• _EXCERPTED DATA_:

↓

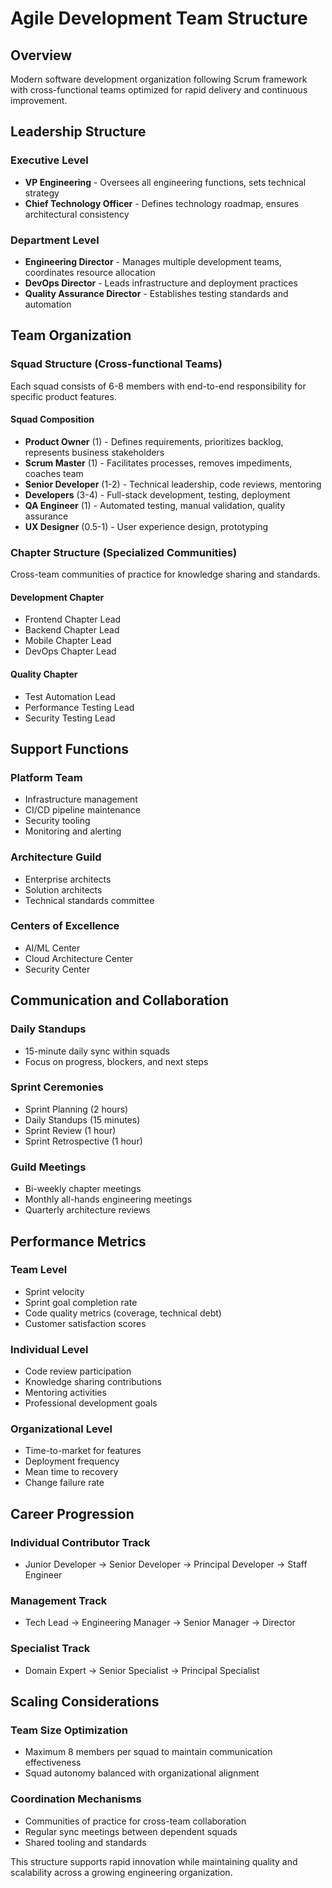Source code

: # Agile Development Team Structure

## Overview
Modern software development organization following Scrum framework with cross-functional teams optimized for rapid delivery and continuous improvement.

## Leadership Structure

### Executive Level
- **VP Engineering** - Oversees all engineering functions, sets technical strategy
- **Chief Technology Officer** - Defines technology roadmap, ensures architectural consistency

### Department Level
- **Engineering Director** - Manages multiple development teams, coordinates resource allocation
- **DevOps Director** - Leads infrastructure and deployment practices
- **Quality Assurance Director** - Establishes testing standards and automation

## Team Organization

### Squad Structure (Cross-functional Teams)
Each squad consists of 6-8 members with end-to-end responsibility for specific product features.

#### Squad Composition
- **Product Owner** (1) - Defines requirements, prioritizes backlog, represents business stakeholders
- **Scrum Master** (1) - Facilitates processes, removes impediments, coaches team
- **Senior Developer** (1-2) - Technical leadership, code reviews, mentoring
- **Developers** (3-4) - Full-stack development, testing, deployment
- **QA Engineer** (1) - Automated testing, manual validation, quality assurance
- **UX Designer** (0.5-1) - User experience design, prototyping

### Chapter Structure (Specialized Communities)
Cross-team communities of practice for knowledge sharing and standards.

#### Development Chapter
- Frontend Chapter Lead
- Backend Chapter Lead
- Mobile Chapter Lead
- DevOps Chapter Lead

#### Quality Chapter
- Test Automation Lead
- Performance Testing Lead
- Security Testing Lead

## Support Functions

### Platform Team
- Infrastructure management
- CI/CD pipeline maintenance
- Security tooling
- Monitoring and alerting

### Architecture Guild
- Enterprise architects
- Solution architects
- Technical standards committee

### Centers of Excellence
- AI/ML Center
- Cloud Architecture Center
- Security Center

## Communication and Collaboration

### Daily Standups
- 15-minute daily sync within squads
- Focus on progress, blockers, and next steps

### Sprint Ceremonies
- Sprint Planning (2 hours)
- Daily Standups (15 minutes)
- Sprint Review (1 hour)
- Sprint Retrospective (1 hour)

### Guild Meetings
- Bi-weekly chapter meetings
- Monthly all-hands engineering meetings
- Quarterly architecture reviews

## Performance Metrics

### Team Level
- Sprint velocity
- Sprint goal completion rate
- Code quality metrics (coverage, technical debt)
- Customer satisfaction scores

### Individual Level
- Code review participation
- Knowledge sharing contributions
- Mentoring activities
- Professional development goals

### Organizational Level
- Time-to-market for features
- Deployment frequency
- Mean time to recovery
- Change failure rate

## Career Progression

### Individual Contributor Track
- Junior Developer → Senior Developer → Principal Developer → Staff Engineer

### Management Track
- Tech Lead → Engineering Manager → Senior Manager → Director

### Specialist Track
- Domain Expert → Senior Specialist → Principal Specialist

## Scaling Considerations

### Team Size Optimization
- Maximum 8 members per squad to maintain communication effectiveness
- Squad autonomy balanced with organizational alignment

### Coordination Mechanisms
- Communities of practice for cross-team collaboration
- Regular sync meetings between dependent squads
- Shared tooling and standards

This structure supports rapid innovation while maintaining quality and scalability across a growing engineering organization.
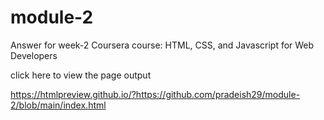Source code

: # module-2
Answer for week-2 Coursera course: HTML, CSS, and Javascript for Web Developers

click here to view the page output

https://htmlpreview.github.io/?https://github.com/pradeish29/module-2/blob/main/index.html
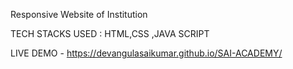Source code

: Responsive Website of Institution   

TECH STACKS USED : HTML,CSS ,JAVA SCRIPT




LIVE DEMO - https://devangulasaikumar.github.io/SAI-ACADEMY/
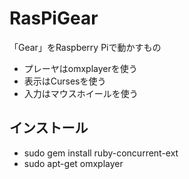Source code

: # RasPiGear

「Gear」をRaspberry Piで動かすもの

* プレーヤはomxplayerを使う
* 表示はCursesを使う
* 入力はマウスホイールを使う

## インストール

* sudo gem install ruby-concurrent-ext 
* sudo apt-get omxplayer


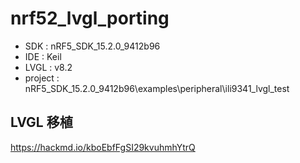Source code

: # nrf52_lvgl_porting

- SDK : nRF5_SDK_15.2.0_9412b96
- IDE : Keil
- LVGL : v8.2
- project : nRF5_SDK_15.2.0_9412b96\examples\peripheral\ili9341_lvgl_test

## LVGL 移植

https://hackmd.io/kboEbfFgSI29kvuhmhYtrQ
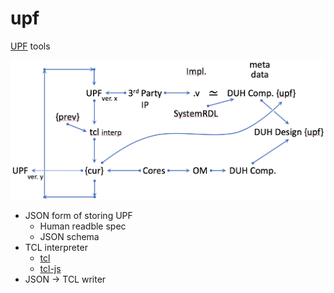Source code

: # upf

[UPF](https://en.wikipedia.org/wiki/Unified_Power_Format) tools

![flow](flow.png)

* JSON form of storing UPF
  - Human readble spec
  - JSON schema
* TCL interpreter
  - [tcl](https://github.com/nukedzn/node-tcl)
  - [tcl-js](https://github.com/rubikscraft/tcl-js)
* JSON -> TCL writer

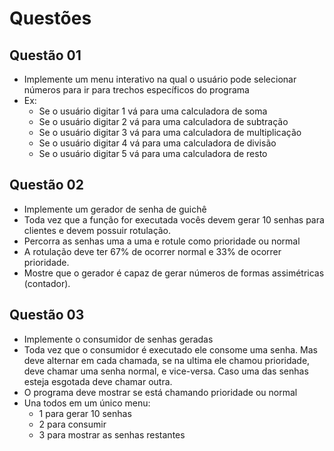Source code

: # Questões

## Questão 01
- Implemente um menu interativo na qual o usuário pode selecionar números para ir para trechos específicos do programa
 - Ex:
    - Se o usuário digitar 1 vá para uma calculadora de soma
    - Se o usuário digitar 2 vá para uma calculadora de subtração
    - Se o usuário digitar 3 vá para uma calculadora de multiplicação
    - Se o usuário digitar 4 vá para uma calculadora de divisão
    - Se o usuário digitar 5 vá para uma calculadora de resto

## Questão 02
- Implemente um gerador de senha de guichê
- Toda vez que a função for executada vocês devem gerar 10 senhas para clientes e devem possuir rotulação.
- Percorra as senhas uma a uma e rotule como prioridade ou normal
- A rotulação deve ter 67%  de ocorrer normal e 33% de ocorrer prioridade.
- Mostre que o gerador é capaz de gerar números de formas assimétricas (contador).

## Questão 03
- Implemente o consumidor de senhas geradas
- Toda vez que o consumidor é executado ele consome uma senha. Mas deve alternar em cada chamada, se na ultima ele chamou prioridade, deve chamar uma senha normal, e vice-versa. Caso uma das senhas esteja esgotada deve chamar outra.
- O programa deve mostrar se está chamando prioridade ou normal
- Una todos em um único menu:
    - 1 para gerar 10 senhas
    - 2 para consumir
    - 3 para mostrar as senhas restantes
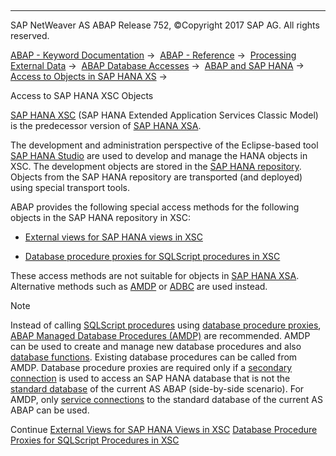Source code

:   

* * *

SAP NetWeaver AS ABAP Release 752, ©Copyright 2017 SAP AG. All rights reserved.

[ABAP - Keyword Documentation](javascript:call_link\('abenabap.htm'\)) →  [ABAP - Reference](javascript:call_link\('abenabap_reference.htm'\)) →  [Processing External Data](javascript:call_link\('abenabap_language_external_data.htm'\)) →  [ABAP Database Accesses](javascript:call_link\('abenabap_sql.htm'\)) →  [ABAP and SAP HANA](javascript:call_link\('abenabap_hana.htm'\)) →  [Access to Objects in SAP HANA XS](javascript:call_link\('abensap_hana_access.htm'\)) → 

Access to SAP HANA XSC Objects

[SAP HANA XSC](javascript:call_link\('abenxsc_glosry.htm'\) "Glossary Entry") (SAP HANA Extended Application Services Classic Model) is the predecessor version of [SAP HANA XSA](javascript:call_link\('abenxsa_glosry.htm'\) "Glossary Entry").

The development and administration perspective of the Eclipse-based tool [SAP HANA Studio](javascript:call_link\('abenhana_studio_glosry.htm'\) "Glossary Entry") are used to develop and manage the HANA objects in XSC. The development objects are stored in the [SAP HANA repository](javascript:call_link\('abensap_hana_repository_glosry.htm'\) "Glossary Entry"). Objects from the SAP HANA repository are transported (and deployed) using special transport tools.

ABAP provides the following special access methods for the following objects in the SAP HANA repository in XSC:

-   [External views for SAP HANA views in XSC](javascript:call_link\('abenexternal_views.htm'\))

-   [Database procedure proxies for SQLScript procedures in XSC](javascript:call_link\('abensql_script.htm'\))

These access methods are not suitable for objects in [SAP HANA XSA](javascript:call_link\('abenxsa_glosry.htm'\) "Glossary Entry"). Alternative methods such as [AMDP](javascript:call_link\('abenamdp_glosry.htm'\) "Glossary Entry") or [ADBC](javascript:call_link\('abenadbc_glosry.htm'\) "Glossary Entry") are used instead.

Note

Instead of calling [SQLScript procedures](javascript:call_link\('abensql_script_procedure_glosry.htm'\) "Glossary Entry") using [database procedure proxies](javascript:call_link\('abensql_script.htm'\)), [ABAP Managed Database Procedures (AMDP)](javascript:call_link\('abenamdp.htm'\)) are recommended. AMDP can be used to create and manage new database procedures and also [database functions](javascript:call_link\('abendatabase_function_glosry.htm'\) "Glossary Entry"). Existing database procedures can be called from AMDP. Database procedure proxies are required only if a [secondary connection](javascript:call_link\('abensecondary_db_connection_glosry.htm'\) "Glossary Entry") is used to access an SAP HANA database that is not the [standard database](javascript:call_link\('abenstandard_db_glosry.htm'\) "Glossary Entry") of the current AS ABAP (side-by-side scenario). For AMDP, only [service connections](javascript:call_link\('abenservice_connection_glosry.htm'\) "Glossary Entry") to the standard database of the current AS ABAP can be used.

Continue
[External Views for SAP HANA Views in XSC](javascript:call_link\('abenexternal_views.htm'\))
[Database Procedure Proxies for SQLScript Procedures in XSC](javascript:call_link\('abensql_script.htm'\))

↑

• _EXERCISE INSTRUCTIONS_: Write out word for word the lines above that run from the one with "- Knowledge sharing contributions" to the one with "Website of Institution". Include both end lines; exclude the images.

• _SOLUTION TO THIS EXERCISE_:
- Knowledge sharing contributions
- Mentoring activities
- Professional development goals

### Organizational Level
- Time-to-market for features
- Deployment frequency
- Mean time to recovery
- Change failure rate

## Career Progression

### Individual Contributor Track
- Junior Developer → Senior Developer → Principal Developer → Staff Engineer

### Management Track
- Tech Lead → Engineering Manager → Senior Manager → Director

### Specialist Track
- Domain Expert → Senior Specialist → Principal Specialist

## Scaling Considerations

### Team Size Optimization
- Maximum 8 members per squad to maintain communication effectiveness
- Squad autonomy balanced with organizational alignment

### Coordination Mechanisms
- Communities of practice for cross-team collaboration
- Regular sync meetings between dependent squads
- Shared tooling and standards

This structure supports rapid innovation while maintaining quality and scalability across a growing engineering organization.
Source code

: # module-2
Answer for week-2 Coursera course: HTML, CSS, and Javascript for Web Developers

click here to view the page output

https://htmlpreview.github.io/?https://github.com/pradeish29/module-2/blob/main/index.html
Source code

: Responsive Website of Institution   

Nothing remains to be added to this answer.